# Functional Test 6.1.1 - Return the FPGA back to XRT golden image using ESnet tools

This Jupyter notebook will allow you to flash the FPGA from previously flashed ONS-based state to XRT-based state. It relies on ESnet workflow dockers to do so. It should not matter which experimenter artifact the dockers are based on so long as it is valid. After the completion a cold-boot is required to return FPGA to XRT state. 

This procedure can be used to reset the FPGA at a given site after experiments or initialize a newly installed device if the next user wants to use XRT and not ESnet workflow.

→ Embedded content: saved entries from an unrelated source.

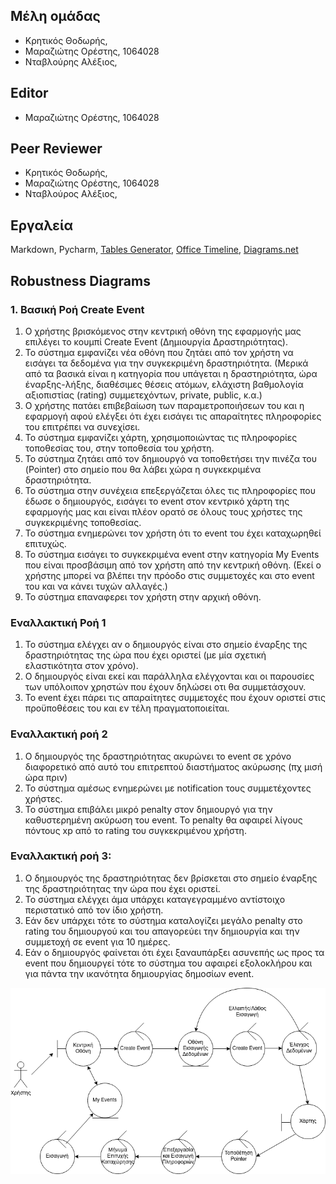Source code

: ## Μέλη ομάδας
+ Κρητικός Θοδωρής,
+ Μαραζιώτης Ορέστης, 1064028
+ Νταβλούρης Αλέξιος, 

## Editor
+ Μαραζιώτης Ορέστης, 1064028

## Peer Reviewer
+ Κρητικός Θοδωρής,
+ Μαραζιώτης Ορέστης, 1064028
+ Νταβλούρος Αλέξιος, 
 
## Εργαλεία
Markdown, Pycharm, [Tables Generator](https://www.tablesgenerator.com/markdown_tables),
[Office Timeline](https://https://www.officetimeline.com/),
[Diagrams.net](https://app.diagrams.net/)


## Robustness Diagrams

### 1. Βασική Ροή Create Event
1. Ο χρήστης βρισκόμενος στην κεντρική οθόνη της εφαρμογής μας επιλέγει 
το κουμπί Create Event (Δημιουργία Δραστηριότητας).
2. Το σύστημα εμφανίζει νέα οθόνη που ζητάει από τον χρήστη να εισάγει τα δεδομένα 
για την συγκεκριμένη δραστηριότητα. (Μερικά από τα βασικά είναι η κατηγορία που 
υπάγεται η δραστηριότητα, ώρα έναρξης-λήξης, διαθέσιμες θέσεις ατόμων, ελάχιστη 
βαθμολογία αξιοπιστίας (rating) συμμετεχόντων, private, public, κ.α.)
3. Ο χρήστης πατάει επιβεβαίωση των παραμετροποιήσεων του και η εφαρμογή αφού ελέγξει ότι 
έχει εισάγει τις απαραίτητες πληροφορίες του επιτρέπει να συνεχίσει.
4. Το σύστημα εμφανίζει χάρτη, χρησιμοποιώντας τις πληροφορίες τοποθεσίας του, 
στην τοποθεσία του χρήστη.
5. Το σύστημα ζητάει από τον δημιουργό να τοποθετήσει την πινέζα του (Pointer) 
στο σημείο που θα λάβει χώρα η συγκεκριμένα δραστηριότητα.
6. Το σύστημα στην συνέχεια επεξεργάζεται όλες τις πληροφορίες που έδωσε ο δημιουργός, 
εισάγει το event στον κεντρικό χάρτη της εφαρμογής μας και είναι πλέον ορατό σε όλους 
τους χρήστες της συγκεκριμένης τοποθεσίας.
7. Το σύστημα ενημερώνει τον χρήστη ότι το event του έχει καταχωρηθεί επιτυχώς.
8. Το σύστημα εισάγει το συγκεκριμένα event στην κατηγορία My Events που είναι προσβάσιμη
από τον χρήστη από την κεντρική οθόνη. (Εκεί ο χρήστης μπορεί να βλέπει την πρόοδο
στις συμμετοχές και στο event του και να κάνει τυχών αλλαγές.)
9. Το σύστημα επαναφερει τον χρήστη στην αρχική οθόνη.

### Εναλλακτική Ροή 1 
1. Το σύστημα ελέγχει αν ο δημιουργός είναι στο σημείο έναρξης της δραστηριότητας
της ώρα που έχει οριστεί (με μία σχετική ελαστικότητα στον χρόνο).
2. Ο δημιουργός είναι εκεί και παράλληλα ελέγχονται και οι παρουσίες των υπόλοιπον
χρηστών που έχουν δηλώσει οτι θα συμμετάσχουν.
3. Το event έχει πάρει τις απαραίτητες συμμετοχές που έχουν οριστεί στις προϋποθέσεις του
και εν τέλη πραγματοποιείται.

### Εναλλακτική ροή 2
1. Ο δημιουργός της δραστηριότητας ακυρώνει το event σε χρόνο διαφορετικό από αυτό του 
επιτρεπτού διαστήματος ακύρωσης (πχ μισή ώρα πριν)
2. Το σύστημα αμέσως ενημερώνει με notification τους συμμετέχοντες χρήστες.
3. Το σύστημα επιβάλει μικρό penalty στον δημιουργό για την καθυστερημένη ακύρωση του 
event. Το penalty θα αφαιρεί λίγους πόντους xp από το rating του συγκεκριμένου χρήστη.

### Εναλλακτική ροή 3:
1. Ο δημιουργός της δραστηριότητας δεν βρίσκεται στο σημείο έναρξης της δραστηριότητας 
την ώρα που έχει οριστεί.
2. Το σύστημα ελέγχει άμα υπάρχει καταγεγραμμένο αντίστοιχο περιστατικό από τον ίδιο χρήστη.
3. Εάν δεν υπάρχει τότε το σύστημα καταλογίζει μεγάλο penalty στο rating του δημιουργού και
του απαγορεύει την δημιουργία και την συμμετοχή σε event για 10 ημέρες.
4. Εάν ο δημιουργός φαίνεται ότι έχει ξαναυπάρξει ασυνεπής ως προς τα event που δημιουργεί 
τότε το σύστημα του αφαιρεί εξολοκλήρου και για πάντα την ικανότητα δημιουργίας δημοσίων event.

![](/images/robust_1.png)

It generally follows the procedures described by [ESnet](https://github.com/esnet/esnet-smartnic-fw/blob/main/sn-stack/README.INSTALL.md#optional-remove-the-esnet-smartnic-flash-image-from-the-fpga-card-to-revert-to-factory-image) for U280 devices. Note it refers to it as reverting to 'Factory Image', which for U280 is XRT. 

It is assumed you are operating as part of the FABRIC Maintenance project and have access to the persistent volume named `fpga-tools` created on EDC where releavent tools are downloaded.

This notebook is broken up into steps and does not have to be executed in sequence. Note that unlike the [6.1.2 notebook](<../Acceptance Tests 6.1.2/fpga_flash_esnet.ipynb>) this one does not offer the ability to build ESnet docker images - if you need to do that, execute the appropriate steps in that other notebook first.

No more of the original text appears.